The sky was grey and the wind was blowing up a gale as Kaitaki, the Interislander ferry, glided out of Wellington bound for Picton on the South Island. Most passengers huddled up cosily in the café for the 3 hour journey but there was no way I could stay inside. For the majority of the crossing I could be found out in the fresh air on the Observation Deck right at the top of the ship. You could say I looked a bit like the Michelin Man of days gone by!
As we entered the Marlborough Sounds the weather improved dramatically and by the time we docked at Picton the sun was shining brightly. There was enough time for a quick look around the pretty harbour and craft market before heading off up into the mountains.
The loos were easy to spot with their bold yellow symbols on black wooden fencing. If you glance to the lower edge of the photo you will notice that there are a couple of ladies already in the queue! Being a collector of dolls I would dearly loved to have purchased one of these but, alas, my tightly packed suitcase would not accommodate anything so delicate.
These loos were of the electronic variety but came with the added feature of automatic flushing once the hand basin was used i.e. wave your hands about in the sink to generate a flow of water and that in turn triggered the loo to flush. If a patron did not wash their hands then the loo would flush automatically once the door opened. Great except automatic gadgets such as this never, ever seem to recognise me as a human being. I waved my hands under the water spout – nothing. I clapped my hands under the water spout – nothing. For 3 or 4 minutes I stood there trying to get water to spray onto my hands – nothing. I knew there was going to be a queue outside – was I going to have to open the door to get the loo to flush and let them all know that I was a person who did not wash my hands? Oh the disgrace of that! Suddenly, for no reason whatsoever the water spouted into the hand basin, the loo flushed and I was saved from disgrace. The only looks I got from those in the queue were ones of “Why had I taken so long”!!
The 80 mile drive from Picton to St. Arnaud was on Route 63 which runs alongside the Wairau River and through the Marlborough vineyards. A long straight road with views of mountain peaks in the distance.
Several settlements are marked on the map as being on this road but for most of them not even one house could be seen from the highway. Imagine my surprise when, in the middle of nowhere, I spotted the familiar Public Convenience sign – STOP screeched the navigator (me). Fortunately, there had not been a sign of another car on the road for the last half hour so this somewhat unexpected pit stop caused no danger to anyone.
The sign pointed across the road to a little church – The Wairau Valley Anglican Church.
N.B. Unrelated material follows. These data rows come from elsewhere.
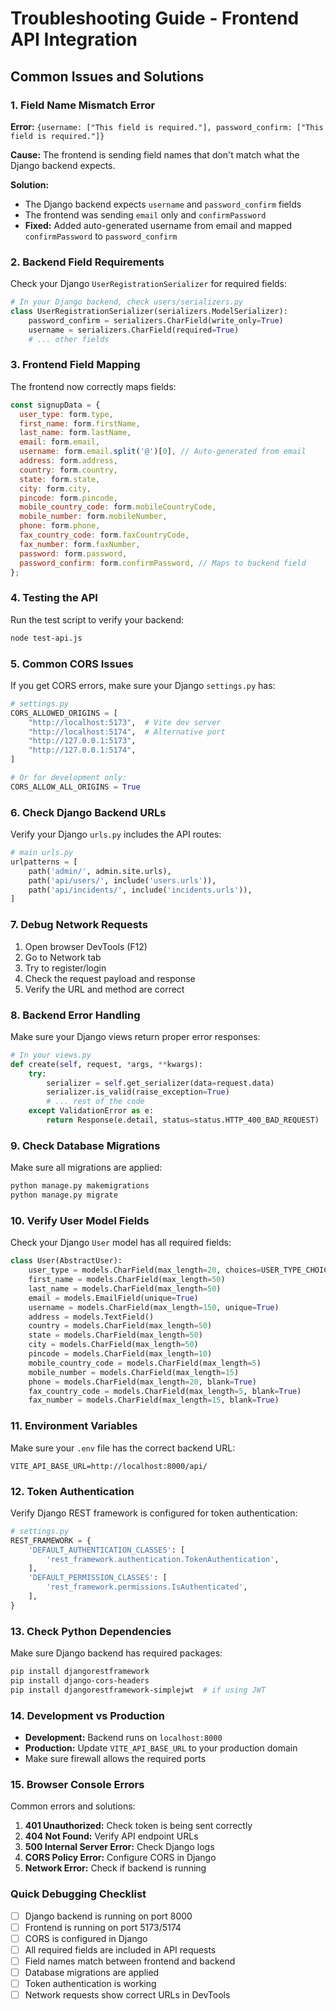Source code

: # Troubleshooting Guide - Frontend API Integration

## Common Issues and Solutions

### 1. Field Name Mismatch Error

**Error:** `{username: ["This field is required."], password_confirm: ["This field is required."]}`

**Cause:** The frontend is sending field names that don't match what the Django backend expects.

**Solution:** 
- The Django backend expects `username` and `password_confirm` fields
- The frontend was sending `email` only and `confirmPassword`
- **Fixed:** Added auto-generated username from email and mapped `confirmPassword` to `password_confirm`

### 2. Backend Field Requirements

Check your Django `UserRegistrationSerializer` for required fields:

```python
# In your Django backend, check users/serializers.py
class UserRegistrationSerializer(serializers.ModelSerializer):
    password_confirm = serializers.CharField(write_only=True)
    username = serializers.CharField(required=True)
    # ... other fields
```

### 3. Frontend Field Mapping

The frontend now correctly maps fields:

```javascript
const signupData = {
  user_type: form.type,
  first_name: form.firstName,
  last_name: form.lastName,
  email: form.email,
  username: form.email.split('@')[0], // Auto-generated from email
  address: form.address,
  country: form.country,
  state: form.state,
  city: form.city,
  pincode: form.pincode,
  mobile_country_code: form.mobileCountryCode,
  mobile_number: form.mobileNumber,
  phone: form.phone,
  fax_country_code: form.faxCountryCode,
  fax_number: form.faxNumber,
  password: form.password,
  password_confirm: form.confirmPassword, // Maps to backend field
};
```

### 4. Testing the API

Run the test script to verify your backend:

```bash
node test-api.js
```

### 5. Common CORS Issues

If you get CORS errors, make sure your Django `settings.py` has:

```python
# settings.py
CORS_ALLOWED_ORIGINS = [
    "http://localhost:5173",  # Vite dev server
    "http://localhost:5174",  # Alternative port
    "http://127.0.0.1:5173",
    "http://127.0.0.1:5174",
]

# Or for development only:
CORS_ALLOW_ALL_ORIGINS = True
```

### 6. Check Django Backend URLs

Verify your Django `urls.py` includes the API routes:

```python
# main urls.py
urlpatterns = [
    path('admin/', admin.site.urls),
    path('api/users/', include('users.urls')),
    path('api/incidents/', include('incidents.urls')),
]
```

### 7. Debug Network Requests

1. Open browser DevTools (F12)
2. Go to Network tab
3. Try to register/login
4. Check the request payload and response
5. Verify the URL and method are correct

### 8. Backend Error Handling

Make sure your Django views return proper error responses:

```python
# In your views.py
def create(self, request, *args, **kwargs):
    try:
        serializer = self.get_serializer(data=request.data)
        serializer.is_valid(raise_exception=True)
        # ... rest of the code
    except ValidationError as e:
        return Response(e.detail, status=status.HTTP_400_BAD_REQUEST)
```

### 9. Check Database Migrations

Make sure all migrations are applied:

```bash
python manage.py makemigrations
python manage.py migrate
```

### 10. Verify User Model Fields

Check your Django `User` model has all required fields:

```python
class User(AbstractUser):
    user_type = models.CharField(max_length=20, choices=USER_TYPE_CHOICES)
    first_name = models.CharField(max_length=50)
    last_name = models.CharField(max_length=50)
    email = models.EmailField(unique=True)
    username = models.CharField(max_length=150, unique=True)
    address = models.TextField()
    country = models.CharField(max_length=50)
    state = models.CharField(max_length=50)
    city = models.CharField(max_length=50)
    pincode = models.CharField(max_length=10)
    mobile_country_code = models.CharField(max_length=5)
    mobile_number = models.CharField(max_length=15)
    phone = models.CharField(max_length=20, blank=True)
    fax_country_code = models.CharField(max_length=5, blank=True)
    fax_number = models.CharField(max_length=15, blank=True)
```

### 11. Environment Variables

Make sure your `.env` file has the correct backend URL:

```
VITE_API_BASE_URL=http://localhost:8000/api/
```

### 12. Token Authentication

Verify Django REST framework is configured for token authentication:

```python
# settings.py
REST_FRAMEWORK = {
    'DEFAULT_AUTHENTICATION_CLASSES': [
        'rest_framework.authentication.TokenAuthentication',
    ],
    'DEFAULT_PERMISSION_CLASSES': [
        'rest_framework.permissions.IsAuthenticated',
    ],
}
```

### 13. Check Python Dependencies

Make sure Django backend has required packages:

```bash
pip install djangorestframework
pip install django-cors-headers
pip install djangorestframework-simplejwt  # if using JWT
```

### 14. Development vs Production

- **Development:** Backend runs on `localhost:8000`
- **Production:** Update `VITE_API_BASE_URL` to your production domain
- Make sure firewall allows the required ports

### 15. Browser Console Errors

Common errors and solutions:

1. **401 Unauthorized:** Check token is being sent correctly
2. **404 Not Found:** Verify API endpoint URLs
3. **500 Internal Server Error:** Check Django logs
4. **CORS Policy Error:** Configure CORS in Django
5. **Network Error:** Check if backend is running

### Quick Debugging Checklist

- [ ] Django backend is running on port 8000
- [ ] Frontend is running on port 5173/5174
- [ ] CORS is configured in Django
- [ ] All required fields are included in API requests
- [ ] Field names match between frontend and backend
- [ ] Database migrations are applied
- [ ] Token authentication is working
- [ ] Network requests show correct URLs in DevTools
This came complete with large carpark to the front and small rural cemetery to the rear. The toilet was situated in a small room to the back of the building and to the utter disbelief of my companion came equipped with large clean fluffy towel with which to dry ones hands. Well done to the Wairau Valley residents for keeping this loo in such an immaculate condition.
|Wairau Valley Anglican Church|
Readers of this blog will know how much I enjoy walking around old cemeteries so I spent a pleasant half hour browsing the headstones before making use of “the facilities”. The only sound which could be heard was the birds singing in the tree tops – we could have been a hundred miles from the nearest civilisation. There was no need to hurry so I took my time. Imagine my surprise when I unlocked the door to find a queue of Japanese tourists waiting to get in!!!!
And so onward to St. Arnaud – an alpine village situated on the edge of Lake Rotoiti. The village boasts a café/shop/petrol station all rolled into one together with several chalets and motels offering accommodation.
By this time the clouds had descended and it was raining quite heavily. A short stop was made for a hot cup of tea in the café before heading off in search of our accommodation at St. Arnaud House.
The alpine chalet which is St. Arnaud House is set in the midst of the forest with the Tui Room having views out over the treetops to the mountain peaks. It is just a short walk down to Lake Rotoiti.
The hosts, Russell and Margery Chilton, ensure the comfort of their guests by providing a roaring fire and interesting conversation. Anyone staying here would be well advised to pay a little extra and take Margery up on her offer of dinner – an absolutely delicious meal will be provided.
I awoke the next morning to the sound of the Tui singing in the trees – and the sight of snow on the peaks.
On learning that the theme of one of my Blogs is “Toilets” Russell directed me to an unoccupied batch (holiday home) opposite the end of their driveway. Before we left I crept over to take a look.
Now this really is a typical rural Long Drop
(and I assure you it is NOT the toilet you will be expected to use when staying at St. Arnaud House!)